$14 million. That is the total new salary committed across the WNBA in the last 48 hours. Ten core designations at $1.4 million each, every one of them a one-year guaranteed supermax deal under the new CBA. That number is more than the entire league salary cap was two years ago.
The core designation is the WNBA's version of a franchise tag. A team assigns it to one player, guaranteeing her a one-year deal at the maximum salary in exchange for exclusive negotiating rights. Before this CBA, the top salary in the league was roughly $250,000. Now it is $1.4 million. The players who got tagged just received raises of five to ten times their previous contracts.
Here is the list. Kelsey Mitchell (Indiana Fever). Napheesa Collier (Minnesota Lynx). Sabrina Ionescu (New York Liberty). Allisha Gray (Atlanta Dream). Kelsey Plum (Los Angeles Sparks). Ezi Magbegor (Seattle Storm). Arike Ogunbowale (Dallas Wings). Ariel Atkins (Chicago Sky). Bridget Carleton (Portland Fire). Marina Mabrey (Toronto Tempo).
The number that jumps out is not who got cored. It is who did not.

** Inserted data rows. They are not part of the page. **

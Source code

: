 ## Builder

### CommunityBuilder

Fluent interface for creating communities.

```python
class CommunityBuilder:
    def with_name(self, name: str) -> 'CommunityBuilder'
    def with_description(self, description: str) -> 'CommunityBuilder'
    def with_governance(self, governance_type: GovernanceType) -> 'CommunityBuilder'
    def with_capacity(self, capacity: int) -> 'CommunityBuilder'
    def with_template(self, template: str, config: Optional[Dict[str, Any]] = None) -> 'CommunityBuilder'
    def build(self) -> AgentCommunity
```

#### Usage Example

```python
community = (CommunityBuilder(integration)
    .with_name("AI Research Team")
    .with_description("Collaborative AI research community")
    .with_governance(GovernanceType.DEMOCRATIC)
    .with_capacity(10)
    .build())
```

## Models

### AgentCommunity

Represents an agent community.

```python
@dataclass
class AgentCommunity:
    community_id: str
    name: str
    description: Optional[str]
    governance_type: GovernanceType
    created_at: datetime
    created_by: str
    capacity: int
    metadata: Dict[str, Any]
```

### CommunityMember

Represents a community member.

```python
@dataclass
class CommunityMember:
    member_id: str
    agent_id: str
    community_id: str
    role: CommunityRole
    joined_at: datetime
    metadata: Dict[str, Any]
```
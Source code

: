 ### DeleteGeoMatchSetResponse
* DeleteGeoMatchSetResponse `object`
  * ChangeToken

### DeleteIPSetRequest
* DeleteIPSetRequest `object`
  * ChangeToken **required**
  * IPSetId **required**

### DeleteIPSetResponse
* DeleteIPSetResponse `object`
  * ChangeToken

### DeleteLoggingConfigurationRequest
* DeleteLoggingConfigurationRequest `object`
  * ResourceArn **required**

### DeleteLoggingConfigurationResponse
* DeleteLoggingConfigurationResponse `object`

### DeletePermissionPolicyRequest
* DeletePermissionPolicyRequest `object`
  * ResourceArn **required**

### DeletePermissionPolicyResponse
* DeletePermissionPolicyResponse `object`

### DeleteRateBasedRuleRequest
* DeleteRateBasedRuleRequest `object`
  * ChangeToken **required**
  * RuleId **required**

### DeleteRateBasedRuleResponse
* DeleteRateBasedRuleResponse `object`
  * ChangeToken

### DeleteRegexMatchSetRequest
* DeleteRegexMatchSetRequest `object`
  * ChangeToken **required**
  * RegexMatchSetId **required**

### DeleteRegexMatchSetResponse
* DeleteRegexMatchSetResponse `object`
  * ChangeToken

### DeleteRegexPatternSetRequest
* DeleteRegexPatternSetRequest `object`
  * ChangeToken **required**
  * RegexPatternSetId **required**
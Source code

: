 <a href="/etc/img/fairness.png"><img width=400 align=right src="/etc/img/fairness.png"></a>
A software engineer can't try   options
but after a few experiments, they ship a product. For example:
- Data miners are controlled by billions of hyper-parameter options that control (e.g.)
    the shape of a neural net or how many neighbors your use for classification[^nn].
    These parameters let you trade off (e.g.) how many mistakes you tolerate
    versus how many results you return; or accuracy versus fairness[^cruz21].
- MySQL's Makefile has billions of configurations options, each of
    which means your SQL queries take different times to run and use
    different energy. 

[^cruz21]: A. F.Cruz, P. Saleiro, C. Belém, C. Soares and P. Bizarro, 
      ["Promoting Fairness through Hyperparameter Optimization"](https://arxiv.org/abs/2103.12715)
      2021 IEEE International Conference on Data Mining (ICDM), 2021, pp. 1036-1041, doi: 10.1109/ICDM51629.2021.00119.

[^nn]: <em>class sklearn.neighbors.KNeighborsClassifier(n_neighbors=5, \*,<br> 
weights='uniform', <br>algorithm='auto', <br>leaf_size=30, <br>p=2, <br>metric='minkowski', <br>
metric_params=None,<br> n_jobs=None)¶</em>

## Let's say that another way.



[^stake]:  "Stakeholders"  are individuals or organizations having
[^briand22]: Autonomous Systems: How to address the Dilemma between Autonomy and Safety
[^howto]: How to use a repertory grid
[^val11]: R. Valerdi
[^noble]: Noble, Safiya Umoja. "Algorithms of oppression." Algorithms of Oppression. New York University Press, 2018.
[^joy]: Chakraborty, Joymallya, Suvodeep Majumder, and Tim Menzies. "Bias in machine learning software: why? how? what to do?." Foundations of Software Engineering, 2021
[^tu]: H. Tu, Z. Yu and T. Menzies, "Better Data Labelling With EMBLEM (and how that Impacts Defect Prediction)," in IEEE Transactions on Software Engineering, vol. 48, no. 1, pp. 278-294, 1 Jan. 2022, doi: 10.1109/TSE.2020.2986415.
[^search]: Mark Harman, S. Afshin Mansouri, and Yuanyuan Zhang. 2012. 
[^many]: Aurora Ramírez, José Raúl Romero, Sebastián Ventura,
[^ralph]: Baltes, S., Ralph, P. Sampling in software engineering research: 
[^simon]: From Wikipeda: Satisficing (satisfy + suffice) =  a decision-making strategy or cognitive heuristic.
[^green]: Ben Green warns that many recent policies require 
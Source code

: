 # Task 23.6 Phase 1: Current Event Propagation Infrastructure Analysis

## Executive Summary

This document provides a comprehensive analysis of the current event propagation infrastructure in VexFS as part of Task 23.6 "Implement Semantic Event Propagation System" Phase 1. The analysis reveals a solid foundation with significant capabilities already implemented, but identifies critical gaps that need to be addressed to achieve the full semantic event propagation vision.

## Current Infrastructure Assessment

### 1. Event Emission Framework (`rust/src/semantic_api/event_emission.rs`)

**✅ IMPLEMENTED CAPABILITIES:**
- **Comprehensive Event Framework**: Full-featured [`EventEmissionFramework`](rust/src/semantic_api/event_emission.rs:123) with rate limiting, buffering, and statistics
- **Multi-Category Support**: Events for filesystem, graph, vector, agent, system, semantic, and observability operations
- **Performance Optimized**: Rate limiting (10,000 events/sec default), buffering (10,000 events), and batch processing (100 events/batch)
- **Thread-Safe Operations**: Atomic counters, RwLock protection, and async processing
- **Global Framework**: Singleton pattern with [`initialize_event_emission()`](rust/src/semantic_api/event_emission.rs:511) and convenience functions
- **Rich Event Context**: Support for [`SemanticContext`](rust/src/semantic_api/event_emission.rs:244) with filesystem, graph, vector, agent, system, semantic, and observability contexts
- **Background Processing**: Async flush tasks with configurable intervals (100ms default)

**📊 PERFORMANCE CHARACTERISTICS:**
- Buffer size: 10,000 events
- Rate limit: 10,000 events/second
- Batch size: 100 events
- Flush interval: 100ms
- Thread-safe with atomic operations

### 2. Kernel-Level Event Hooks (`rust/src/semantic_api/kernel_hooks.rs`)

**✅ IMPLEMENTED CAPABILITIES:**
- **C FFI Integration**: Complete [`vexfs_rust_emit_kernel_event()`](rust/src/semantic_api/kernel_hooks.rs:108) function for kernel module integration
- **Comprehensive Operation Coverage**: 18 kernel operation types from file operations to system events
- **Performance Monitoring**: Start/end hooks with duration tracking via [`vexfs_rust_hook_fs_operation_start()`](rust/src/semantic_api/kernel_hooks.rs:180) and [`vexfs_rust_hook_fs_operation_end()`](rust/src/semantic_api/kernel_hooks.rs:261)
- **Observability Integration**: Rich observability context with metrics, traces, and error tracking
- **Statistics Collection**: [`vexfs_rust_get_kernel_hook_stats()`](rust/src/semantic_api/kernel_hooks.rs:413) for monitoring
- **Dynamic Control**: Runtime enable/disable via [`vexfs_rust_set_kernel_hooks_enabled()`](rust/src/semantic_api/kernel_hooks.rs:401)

A'ja Wilson and Breanna Stewart are not on this list because they are expected to sign multi-year supermax extensions directly. The core designation is for players whose teams want to keep them but cannot finalize a long-term deal yet. Wilson and Stewart already have their deals in principle. The core tag is for everyone one tier below that.
What this does to team caps is immediate and significant. Atlanta just tagged Allisha Gray at $1.4 million and traded for Angel Reese at roughly $600,000. That is $2 million committed to two players on a $7 million cap, or 28.6 percent of the cap in two roster spots. Add Brionna Jones at $750,000 and Rhyne Howard at $600,000 and Atlanta is now projecting north of $5 million committed to four players. That leaves roughly $2 million for eight roster spots.
Indiana is the team that should concern everyone. Kelsey Mitchell's core designation at $1.4 million alongside Aliyah Boston at $700,000 and Caitlin Clark at $650,000 puts their top three players at $2.75 million. That is 39 percent of cap for three players. Indiana's depth just became the most expensive depth puzzle in the league.
The expansion teams made the most interesting moves. Toronto gave Marina Mabrey the core tag, which means the Tempo are committing $1.4 million to a player they drafted three days ago. That is confidence. It is also a signal that Toronto's front office sees Mabrey as the franchise cornerstone, not Kliundikova. Portland tagged Bridget Carleton, their first overall expansion pick, at the same rate.
Both expansion teams now have 20 percent of their cap locked into one player before they have signed a single free agent. The math is tight. Toronto has roughly $5.6 million in remaining cap space. Portland has roughly the same. That sounds like a lot until you realize they each need to sign 10 more players.
The broader structural story is the salary compression. Under the old CBA, the best player in the league made roughly $250,000 and the worst player made roughly $60,000. The gap was four to one. Under the new CBA, the best player makes $1.4 million and the minimum is around $75,000. The gap is nearly twenty to one. That means roster-building decisions have real financial consequences for the first time. Overpaying a role player at $400,000 used to be a rounding error. Now it is six percent of your cap.
Our cap tracker at arcwnba.com/analytics/cap-tracker now reflects all ten designations. The team-by-team numbers look different than they did 48 hours ago. Several teams that looked like they had significant flexibility are now projecting north of 75 percent cap usage with fewer than half their roster signed.
The negotiation window opened on April 8. Teams can begin signing free agents on April 11. By then, the cap math will be even tighter. What we know now is that the WNBA just created ten $1.4 million players in the span of two days. The league has never had to build rosters around that kind of salary structure. Every front office in the league is doing math they have never done before.